Content starts

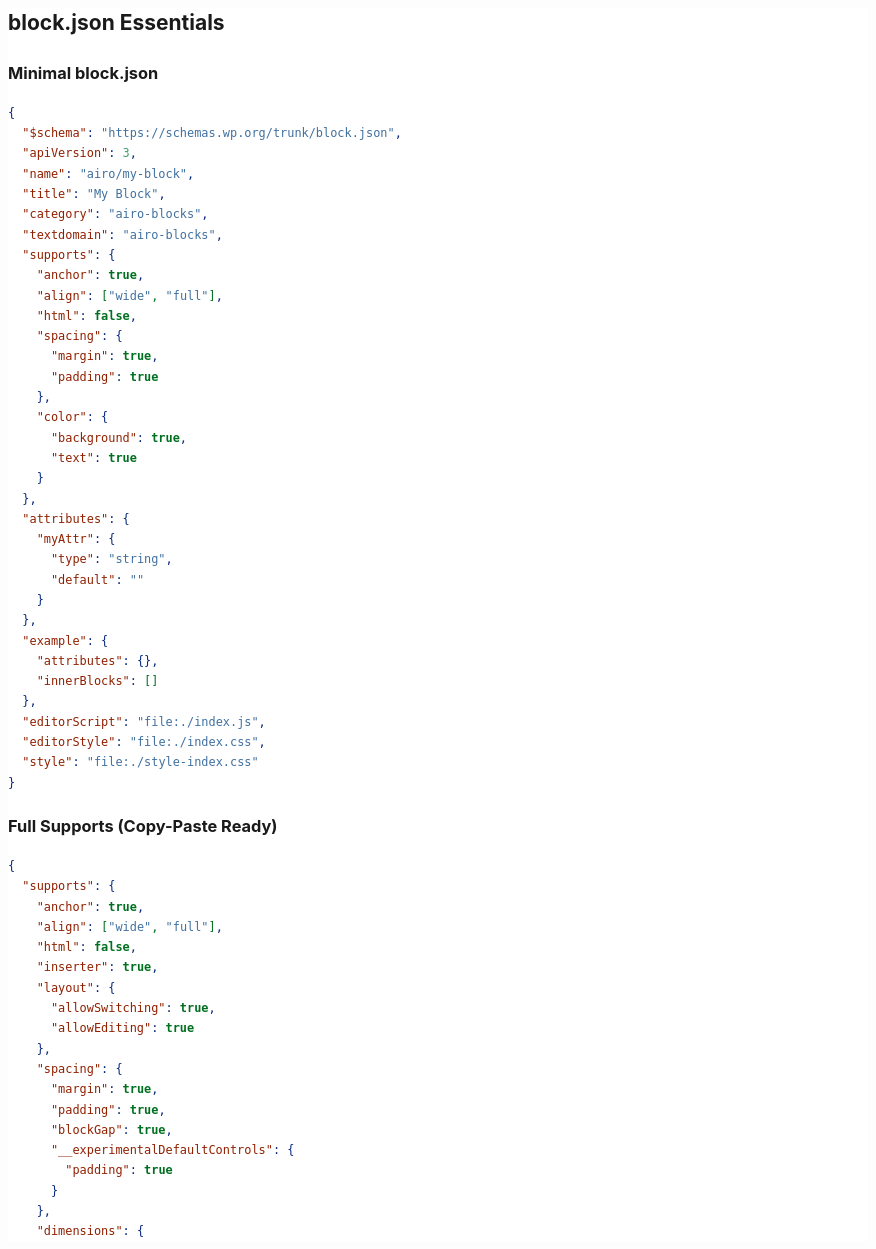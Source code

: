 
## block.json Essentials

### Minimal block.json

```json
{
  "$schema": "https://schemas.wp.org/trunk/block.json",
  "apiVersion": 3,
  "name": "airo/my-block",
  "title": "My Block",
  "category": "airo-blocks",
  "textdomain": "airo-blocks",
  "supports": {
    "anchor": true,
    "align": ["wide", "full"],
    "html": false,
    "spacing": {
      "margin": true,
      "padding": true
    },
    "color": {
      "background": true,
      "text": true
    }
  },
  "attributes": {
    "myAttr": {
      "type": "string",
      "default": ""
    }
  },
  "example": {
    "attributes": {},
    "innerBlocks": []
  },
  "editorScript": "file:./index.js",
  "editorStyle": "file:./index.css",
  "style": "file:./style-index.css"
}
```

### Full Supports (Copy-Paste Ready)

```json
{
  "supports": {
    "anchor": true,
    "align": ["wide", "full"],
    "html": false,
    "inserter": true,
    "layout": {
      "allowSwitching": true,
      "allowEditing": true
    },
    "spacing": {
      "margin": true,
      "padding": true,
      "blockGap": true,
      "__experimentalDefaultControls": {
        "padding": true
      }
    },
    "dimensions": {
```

Content ends

• **Problem to solve**
Transcribe the preceding listing in its entirety and with exact wording, leaving out pictures.

• **Task response**
Source code

: 
## block.json Essentials

### Minimal block.json

```json
{
  "$schema": "https://schemas.wp.org/trunk/block.json",
  "apiVersion": 3,
  "name": "airo/my-block",
  "title": "My Block",
  "category": "airo-blocks",
  "textdomain": "airo-blocks",
  "supports": {
    "anchor": true,
    "align": ["wide", "full"],
    "html": false,
    "spacing": {
      "margin": true,
      "padding": true
    },
    "color": {
      "background": true,
      "text": true
    }
  },
  "attributes": {
    "myAttr": {
      "type": "string",
      "default": ""
    }
  },
  "example": {
    "attributes": {},
    "innerBlocks": []
  },
  "editorScript": "file:./index.js",
  "editorStyle": "file:./index.css",
  "style": "file:./style-index.css"
}
```

### Full Supports (Copy-Paste Ready)

```json
{
  "supports": {
    "anchor": true,
    "align": ["wide", "full"],
    "html": false,
    "inserter": true,
    "layout": {
      "allowSwitching": true,
      "allowEditing": true
    },
    "spacing": {
      "margin": true,
      "padding": true,
      "blockGap": true,
      "__experimentalDefaultControls": {
        "padding": true
      }
    },
    "dimensions": {
```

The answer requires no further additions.